“You heard Lord Graham give us permission,” Duncan declared. “We are leaving.” He glanced toward the main camp. Most of its occupants were gathered around a table where the casks of rum were being served out.
“Of course you are. Once the price has been paid.”
“The other kegs are in a boat tied to the little island past the landing.”
The half-king spoke an urgent command, and half a dozen warriors broke away. “One more minor payment,” he said to Duncan.
“Payment?”
The half-king’s smile was cold as ice. “A quick walk down the aisle, then you may go. Our generous Lord Graham would not refuse us a little entertainment.”
The warriors surrounding the Revelator stepped back to reveal two score Hurons, each brandishing a weapon, facing each other to form a narrow alley. It was a gauntlet, the line of torment down which prisoners were sometimes thrust. The warriors would not step out of line, but the blows they aimed at the miserable creature who ran between them could be, and often were, fatal.
Paxto, chief of the Wolverine clan, stood at the head of one line, the bones woven into his hair rattling as he swung his war ax. Scar stood at the other, holding a heavy club. “Wolverines!” Custaloga hissed. The warriors in the lines were all of the hated clan. They would be certain to draw as much blood as possible.
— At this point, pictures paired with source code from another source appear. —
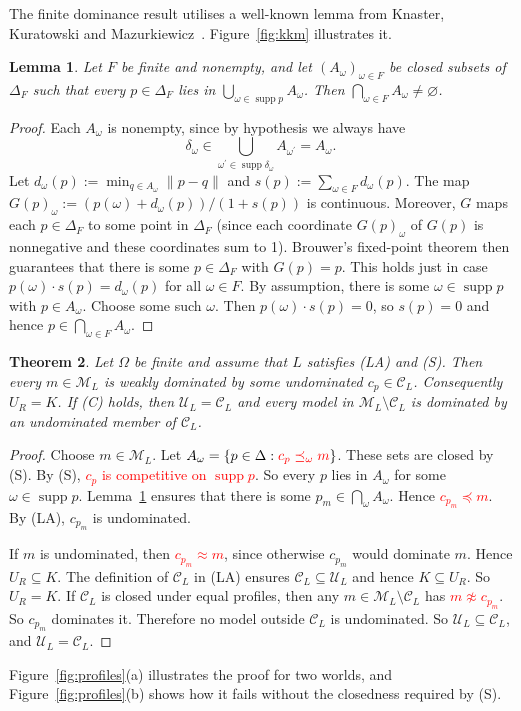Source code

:\documentclass[11pt]{article}
\newtheorem{theorem}{Theorem}[section]
\newtheorem{lemma}[theorem]{Lemma}
\theoremstyle{definition}
\theoremstyle{remark}
\newcommand{\M}{\mathcal M}
\newcommand{\C}{\mathcal C}
\newcommand{\U}{\mathcal U}
\newcommand{\supp}{\operatorname{supp}}
\begin{document}
The finite dominance result utilises a well-known lemma from Knaster, Kuratowski and Mazurkiewicz~\cite{KKM}. Figure~\ref{fig:kkm} illustrates it.


\begin{lemma}\label{lem:kkm}
Let $F$ be finite and nonempty, and let $(A_\omega)_{\omega\in F}$ be closed subsets of $\Delta_F$ such that every $p\in\Delta_F$ lies in $\bigcup_{\omega\in\supp p}A_\omega$. Then $\bigcap_{\omega\in F}A_\omega\ne\varnothing$.
\end{lemma}
\begin{proof}
Each $A_\omega$ is nonempty, since by hypothesis we always have 
\[
\delta_\omega\in\bigcup_{\omega^\prime\in\supp \delta_\omega}A_{\omega^\prime}=A_\omega.
\]
Let $d_\omega(p):=\min_{q\in A_\omega}\lVert p-q \rVert$ and $s(p):=\sum_{\omega\in F} d_\omega(p)$. The map $G(p)_\omega:=(p(\omega)+d_\omega(p))/(1+s(p))$ is continuous. Moreover, $G$ maps each $p\in\Delta_F$ to some point in $\Delta_F$ (since each coordinate $G(p)_\omega$ of $G(p)$ is nonnegative and these coordinates sum to 1). Brouwer's fixed-point theorem then guarantees that there is some $p\in\Delta_F$ with $G(p)=p$. This holds just in case $p(\omega)\cdot s(p)=d_\omega(p)$ for all $\omega\in F$. By assumption, there is some $\omega\in\supp p$ with $p\in A_\omega$. Choose some such $\omega$. Then $p(\omega)\cdot s(p)=0$, so $s(p)=0$ and hence $p\in\bigcap_{\omega\in F}A_\omega$.
\end{proof}
\begin{theorem}\label{thm:kkm}
Let $\Omega$ be finite and assume that $L$ satisfies (LA) and (S). Then every $m\in\M_L$ is weakly dominated by some undominated $c_p\in\C_L$. Consequently $U_R=K$. If (C) holds, then $\U_L=\C_L$ and every model in $\M_L\setminus\C_L$ is dominated by an undominated member of $\C_L$. 
\end{theorem}
\begin{proof}
Choose $m\in\M_L$. Let $A_\omega=\{p\in\Delta:\textcolor{red}{c_p\preceq_\omega m}\}$. These sets are closed by (S). By (S), \textcolor{red}{$c_p$ is competitive on $\supp p$}. So every $p$ lies in $A_\omega$ for some $\omega\in\supp p$. Lemma~\ref{lem:kkm} ensures that there is some $p_m\in\bigcap_\omega A_\omega$. Hence \textcolor{red}{$c_{p_m}\preceq m$}. By (LA), $c_{p_m}$ is undominated.

If $m$ is undominated, then \textcolor{red}{$c_{p_m}\approx m$}, since otherwise $c_{p_m}$ would dominate $m$. Hence $U_R\subseteq K$. The definition of $\C_L$ in (LA) ensures $\C_L\subseteq\U_L$ and hence $K\subseteq U_R$. So $U_R = K$. If $\C_L$ is closed under equal profiles, then any $m\in\M_L\setminus\C_L$ has \textcolor{red}{$m\not\approx c_{p_m}$}. So $c_{p_m}$ dominates it. Therefore no model outside $\C_L$ is undominated. So $\U_L\subseteq\C_L$, and $\U_L=\C_L$.
\end{proof}
Figure~\ref{fig:profiles}(a) illustrates the proof for two worlds, and Figure~\ref{fig:profiles}(b) shows how it fails without the closedness required by (S).
\end{document}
The half-king seemed to take great pleasure in the frightened silence of the Iroquois. “One of you must reach the end. If the first falls, another must try, and another, until the end is reached. You can decide who runs.” He lifted the long braid of Abigail, oldest of the children. “The quiet maiden?” He stepped to Tushcona and made a sewing motion with his hand. “The weaver of Iroquois fate?” He stopped before Custaloga and stooped, bending his shoulders to mock the old man. “Custaloga, the warrior who became a woman?” The Hurons began to hoot and call in derision at the Iroquois. Duncan inched toward Scar. “Perhaps Sagatchie, who shamed his people by putting on the king’s uniform?”
He was still speaking when a figure shot out of the shadows toward the gauntlet, a lean man in tattered clothing whose hands were tied behind his back. The half-king casually extended a leg and the stranger tripped, sprawling on the ground. “A noble gesture, Bedford,” the halfking said with another thin laugh as Jacob darted forward to defiantly stand over the man. They had at last met the valiant schoolteacher of Bethel Church. The half-king pushed the boy aside, lifting Bedford by the collar and shoving him toward Hetty.
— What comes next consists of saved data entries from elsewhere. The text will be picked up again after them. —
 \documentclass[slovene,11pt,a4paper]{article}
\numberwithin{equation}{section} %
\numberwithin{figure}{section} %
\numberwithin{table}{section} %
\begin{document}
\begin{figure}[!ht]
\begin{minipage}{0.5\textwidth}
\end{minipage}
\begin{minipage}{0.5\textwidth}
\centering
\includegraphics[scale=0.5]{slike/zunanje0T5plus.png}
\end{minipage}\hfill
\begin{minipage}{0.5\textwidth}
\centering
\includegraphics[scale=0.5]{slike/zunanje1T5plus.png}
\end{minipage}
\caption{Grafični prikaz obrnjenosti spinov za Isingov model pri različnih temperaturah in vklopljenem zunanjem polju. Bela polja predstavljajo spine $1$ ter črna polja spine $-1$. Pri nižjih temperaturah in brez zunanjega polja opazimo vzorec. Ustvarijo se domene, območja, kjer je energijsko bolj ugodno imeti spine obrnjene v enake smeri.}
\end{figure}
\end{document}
“Perhaps you would step into our line,” he said to the Welsh woman. “Nothing to fear for you, mother of so many names. One who can make snakes fly. You can turn all their axes to feathers.” When Hetty only glared in response, he turned back to the Iroquois. “Ah,” he said, as he reached the tallest of the women, “the beautiful Kassawaya. Just a graceful waltz with the Wolverines and you’ll-”
Duncan leapt in a blur of motion. He had seen the act performed in medical school, and he knew he had but one chance to repeat it now. With all his strength he slammed the edge of his hand into Scar’s neck, abruptly pressing his artery against his windpipe. As the warrior began to collapse, Duncan ducked and caught him on his shoulders, one arm over a leg, the other over an arm, draping the stunned body over his shoulders. With a war screech, he darted into the mouth of the beast.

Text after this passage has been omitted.